Let's cook with our recipes!

CHICKEN CORN BLACK BEAN SOUP



Chicken Corn Black Bean Soup image

This was so delicious. I couldn't get over how quick and easy it was with such a well blended flavor. My husband tried to go back for a 3rd bowl but I put it up so we could have leftovers for the next day. If you like it a little thicker, stir a couple tablespoons of cornstarch into cold water and whisk into boiling soup for a couple minutes to thicken. Personally, the sour cream, cheese and chips thickened it enough for me. Hubby went back for seconds so he ate it too quick to even notice.
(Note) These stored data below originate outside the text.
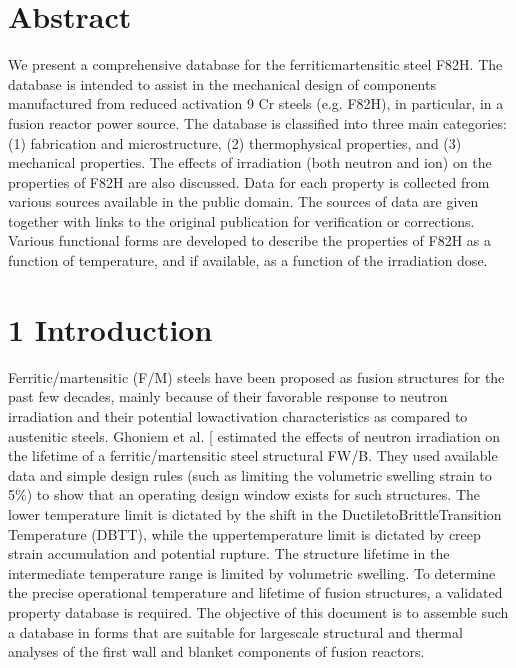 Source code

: \documentclass[letterpaper,10pt,english]{jupyterBook}
\begin{document}
	\chapter{Abstract}
	\label{\detokenize{0 Abstract:abstract}}\label{\detokenize{0 Abstract::doc}}
	\sphinxAtStartPar
	We present a comprehensive database for the ferritic\sphinxhyphen{}martensitic steel F82H.  The database is intended to assist in the mechanical design of components manufactured from reduced activation 9 Cr steels (e.g. F82H), in particular, in a fusion reactor power source. The database is classified into three main categories: (1) fabrication and microstructure, (2) thermophysical properties, and (3) mechanical properties.  The effects of irradiation (both neutron and ion) on the properties of F82H are also discussed. Data for each property is collected from various sources available in the public domain.  The sources of data are given together with links to the original publication for verification or corrections. Various functional forms are developed to describe the properties of F82H as a function of temperature, and if available, as a function of the irradiation dose.
	
	\sphinxstepscope
	
	
	\chapter{1 Introduction}
	\label{\detokenize{1 Introduction:introduction}}\label{\detokenize{1 Introduction::doc}}
	\sphinxAtStartPar
	Ferritic/martensitic (F/M) steels have been proposed as fusion structures for the past few decades, mainly because of their favorable response to neutron irradiation and their potential low\sphinxhyphen{}activation characteristics as compared to austenitic steels. Ghoniem et al. {[}\sphinxhref{https://drive.google.com/file/d/1ew3R7uERw\_tVeU7rHq3nv49yipBu4MGc/view?usp=drive\_link}{Ghoniem1983}{]} estimated the effects of neutron irradiation on the lifetime of a ferritic/martensitic steel structural FW/B.  They used available data and simple design rules (such as limiting the volumetric swelling strain to 5\%) to show that an operating design window exists for such structures.  The lower temperature limit is dictated by the shift in the Ductile\sphinxhyphen{}to\sphinxhyphen{}Brittle\sphinxhyphen{}Transition Temperature (DBTT), while the upper\sphinxhyphen{}temperature limit is dictated by creep strain accumulation and potential rupture.  The structure lifetime in the intermediate temperature range is limited by volumetric swelling. To determine the precise operational temperature and lifetime of fusion structures, a validated property database is required.  The objective of this document is to assemble such a database in forms that are suitable for large\sphinxhyphen{}scale structural and thermal analyses of the first wall and blanket components of fusion reactors.
	
\end{document}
Top with blue corn tortilla chips, sour cream, and shredded Mexican-style cheese.

Provided by Stacy

Categories     Soups, Stews and Chili Recipes     Soup Recipes     Beans and Peas     Black Bean Soup Recipes

Time 35m

Yield 6

Number Of Ingredients 12

1 cooked rotisserie chicken, shredded
32 ounces chicken broth
16 ounces restaurant-style salsa (such as Pace®)
1 (15.25 ounce) can sweet corn, drained
1 (15 ounce) can black beans, rinsed and drained
1 (11 ounce) can southwest-style corn, drained
1 (10.75 ounce) can condensed cream of chicken soup
1 (4 ounce) can mild, fire-roasted diced green chile peppers
2 ½ teaspoons ground cumin
1 teaspoon chili powder
½ teaspoon garlic powder
¼ teaspoon salt

Steps:

  • Combine shredded chicken meat, chicken broth, salsa, sweet corn, black beans, southwest-style corn, cream of chicken soup, diced green chilies, cumin, chili powder, garlic powder, and salt together in a large pot; bring to a boil. Reduce heat to medium-low and simmer until heated through and flavors blend, about 20 minutes.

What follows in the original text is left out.